Vous croyez voir un paysage, vous croyez entrer dans une grotte, marcher sur de la roche... Mais tout n'est que décor, artifice, machinerie. Le tapis de la nature, dans les dessins de Vincent Broquaire, se dérobe sous nos pieds. L'artiste, dans ses œuvres, révèle que nos illusions sont "machinées", "usinées", "numérisées" par d'étranges petits personnages formant comme une vaste et anonyme équipe de maintenance.
Souvent en noir et blanc et très épurés, les dessins de Broquaire ont la clarté d'une démonstration cartésienne ou, pour sa première exposition personnelle à Lyon, la sagacité critique d'un Platon. C'est en effet sur l'allégorie de la caverne du philosophe grec que s'appuie l'artiste : le motif de la caverne est décliné en plusieurs séries de dessins sur papier, en un dessin mural et en un dessin animé sonore projeté sur une cimaise. Platon nous avait prévenus : méfiez-vous de vos sens et des simulacres, des ombres que vous prenez pour des proies.
Paradis artificiels
Depuis 2010, le jeune artiste trentenaire explore les possibilités du dessin et de la ligne claire à travers toutes sortes de médium (ceux de son exposition à Lyon et aussi des sites Internet, des œuvres interactives, etc). Le paysage est son obsession, la caverne en est une variation. Ce motif ô combien symbolique des origines même de l'art et de la civilisation, est confronté ici à l'ère du numérique et de l'image de synthèse, comme à l'artifice de l'automate ou du décor de théâtre...

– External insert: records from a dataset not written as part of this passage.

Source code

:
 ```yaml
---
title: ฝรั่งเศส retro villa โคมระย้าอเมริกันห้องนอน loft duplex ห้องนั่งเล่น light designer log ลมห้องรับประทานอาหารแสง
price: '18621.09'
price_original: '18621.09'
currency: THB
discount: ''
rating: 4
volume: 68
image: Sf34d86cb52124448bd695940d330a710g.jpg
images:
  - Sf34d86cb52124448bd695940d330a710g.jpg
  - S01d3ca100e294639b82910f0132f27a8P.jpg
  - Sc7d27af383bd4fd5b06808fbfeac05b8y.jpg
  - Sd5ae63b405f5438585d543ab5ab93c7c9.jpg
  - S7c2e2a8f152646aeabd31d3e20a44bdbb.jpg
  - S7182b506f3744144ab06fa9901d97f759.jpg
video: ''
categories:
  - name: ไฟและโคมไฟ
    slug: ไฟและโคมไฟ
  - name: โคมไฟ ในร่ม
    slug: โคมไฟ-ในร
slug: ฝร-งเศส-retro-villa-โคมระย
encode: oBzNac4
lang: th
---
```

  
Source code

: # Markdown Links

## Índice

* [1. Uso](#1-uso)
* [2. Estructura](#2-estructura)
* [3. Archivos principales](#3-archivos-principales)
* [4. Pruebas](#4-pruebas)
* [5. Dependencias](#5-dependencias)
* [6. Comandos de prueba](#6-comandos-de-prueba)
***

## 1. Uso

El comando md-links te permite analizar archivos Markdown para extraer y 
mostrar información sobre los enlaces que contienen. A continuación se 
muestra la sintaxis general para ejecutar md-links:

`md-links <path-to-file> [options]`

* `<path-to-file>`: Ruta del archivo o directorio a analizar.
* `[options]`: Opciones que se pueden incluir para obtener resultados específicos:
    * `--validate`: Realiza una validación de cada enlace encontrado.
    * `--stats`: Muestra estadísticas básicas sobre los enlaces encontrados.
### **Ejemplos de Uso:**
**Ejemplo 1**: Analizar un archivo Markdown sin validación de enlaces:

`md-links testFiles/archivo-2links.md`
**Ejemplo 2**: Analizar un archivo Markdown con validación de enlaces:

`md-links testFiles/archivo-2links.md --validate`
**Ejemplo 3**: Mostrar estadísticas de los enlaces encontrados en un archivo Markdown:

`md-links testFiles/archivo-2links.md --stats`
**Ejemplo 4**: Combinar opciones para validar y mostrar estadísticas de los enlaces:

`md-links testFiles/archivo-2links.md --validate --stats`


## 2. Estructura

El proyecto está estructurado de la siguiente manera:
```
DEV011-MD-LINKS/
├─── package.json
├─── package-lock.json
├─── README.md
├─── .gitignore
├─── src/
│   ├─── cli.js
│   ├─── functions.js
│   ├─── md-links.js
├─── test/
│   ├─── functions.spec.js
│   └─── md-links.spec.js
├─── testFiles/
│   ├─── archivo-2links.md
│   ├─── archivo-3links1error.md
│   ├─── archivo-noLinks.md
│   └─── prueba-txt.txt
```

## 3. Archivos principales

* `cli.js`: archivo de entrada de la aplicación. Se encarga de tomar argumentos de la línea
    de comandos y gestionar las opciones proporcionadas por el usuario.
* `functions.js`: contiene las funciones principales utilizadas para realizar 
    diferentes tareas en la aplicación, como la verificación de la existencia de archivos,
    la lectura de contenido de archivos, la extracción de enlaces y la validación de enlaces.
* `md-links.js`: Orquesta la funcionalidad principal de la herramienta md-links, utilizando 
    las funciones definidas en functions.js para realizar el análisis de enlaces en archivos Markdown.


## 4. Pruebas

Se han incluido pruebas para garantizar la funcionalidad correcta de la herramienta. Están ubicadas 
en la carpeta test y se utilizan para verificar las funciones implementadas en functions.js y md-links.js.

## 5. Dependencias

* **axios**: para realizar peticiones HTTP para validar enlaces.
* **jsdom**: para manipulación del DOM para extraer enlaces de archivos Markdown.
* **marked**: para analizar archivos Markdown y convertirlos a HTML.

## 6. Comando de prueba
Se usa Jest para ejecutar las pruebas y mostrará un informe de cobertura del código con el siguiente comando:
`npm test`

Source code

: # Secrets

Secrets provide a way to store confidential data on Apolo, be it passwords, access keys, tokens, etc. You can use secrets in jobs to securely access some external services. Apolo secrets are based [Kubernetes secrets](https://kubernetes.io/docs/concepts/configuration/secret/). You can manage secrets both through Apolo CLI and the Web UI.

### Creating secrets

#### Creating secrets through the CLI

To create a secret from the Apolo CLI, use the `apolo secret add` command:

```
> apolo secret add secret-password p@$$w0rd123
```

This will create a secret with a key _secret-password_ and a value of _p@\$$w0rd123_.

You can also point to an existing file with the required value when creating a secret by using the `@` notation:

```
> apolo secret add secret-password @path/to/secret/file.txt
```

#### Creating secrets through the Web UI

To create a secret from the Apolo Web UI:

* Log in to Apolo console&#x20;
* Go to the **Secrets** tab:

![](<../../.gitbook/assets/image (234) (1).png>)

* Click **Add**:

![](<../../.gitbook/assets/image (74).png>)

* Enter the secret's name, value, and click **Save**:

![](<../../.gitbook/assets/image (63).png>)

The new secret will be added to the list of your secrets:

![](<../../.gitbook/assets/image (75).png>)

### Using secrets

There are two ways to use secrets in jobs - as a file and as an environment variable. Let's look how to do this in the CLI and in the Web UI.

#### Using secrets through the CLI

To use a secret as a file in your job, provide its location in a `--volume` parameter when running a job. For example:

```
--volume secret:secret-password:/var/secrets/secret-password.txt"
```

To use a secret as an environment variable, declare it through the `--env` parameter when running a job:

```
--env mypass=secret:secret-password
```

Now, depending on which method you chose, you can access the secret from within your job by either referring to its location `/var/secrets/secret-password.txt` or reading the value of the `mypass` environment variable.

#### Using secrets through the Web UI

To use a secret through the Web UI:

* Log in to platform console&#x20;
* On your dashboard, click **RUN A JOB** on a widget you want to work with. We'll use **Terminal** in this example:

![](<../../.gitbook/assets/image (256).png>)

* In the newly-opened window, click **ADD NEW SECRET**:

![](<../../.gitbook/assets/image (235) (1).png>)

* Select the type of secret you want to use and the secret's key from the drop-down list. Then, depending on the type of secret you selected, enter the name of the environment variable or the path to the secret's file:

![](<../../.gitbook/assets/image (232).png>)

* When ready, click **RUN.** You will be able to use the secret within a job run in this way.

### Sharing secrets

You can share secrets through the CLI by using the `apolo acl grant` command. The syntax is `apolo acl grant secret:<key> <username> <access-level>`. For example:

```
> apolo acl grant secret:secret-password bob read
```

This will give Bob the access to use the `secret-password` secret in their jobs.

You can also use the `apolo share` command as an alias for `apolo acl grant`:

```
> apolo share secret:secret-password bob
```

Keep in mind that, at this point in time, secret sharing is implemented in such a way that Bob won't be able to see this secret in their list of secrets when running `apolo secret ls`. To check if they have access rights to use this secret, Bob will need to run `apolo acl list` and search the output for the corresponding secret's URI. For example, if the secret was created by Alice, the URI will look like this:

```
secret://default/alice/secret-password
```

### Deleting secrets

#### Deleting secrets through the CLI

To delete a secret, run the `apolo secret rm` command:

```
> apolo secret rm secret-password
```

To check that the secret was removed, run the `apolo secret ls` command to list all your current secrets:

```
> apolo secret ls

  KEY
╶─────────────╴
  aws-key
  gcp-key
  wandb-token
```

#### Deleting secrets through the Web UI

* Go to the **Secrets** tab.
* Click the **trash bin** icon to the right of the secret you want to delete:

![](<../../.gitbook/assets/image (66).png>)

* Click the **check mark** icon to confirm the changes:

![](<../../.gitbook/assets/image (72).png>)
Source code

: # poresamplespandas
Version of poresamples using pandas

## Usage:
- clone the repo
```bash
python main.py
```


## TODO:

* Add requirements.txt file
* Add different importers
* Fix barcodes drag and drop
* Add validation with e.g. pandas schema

Certaines œuvres s'avèrent particulièrement troublantes : celles où les lignes brisées des reliefs naturels s'avèrent être produites par les lignes droites, artificielles, désaffectées de matrices numériques ou d'algorithmes. Il y a beaucoup d'humour et d'intelligence dans les œuvres de Vincent Broquaire, et aussi, plus sourdement, de l'angoisse : angoisse d'un monde aux fondements bouleversés, aux limites entre nature et artifice brouillées.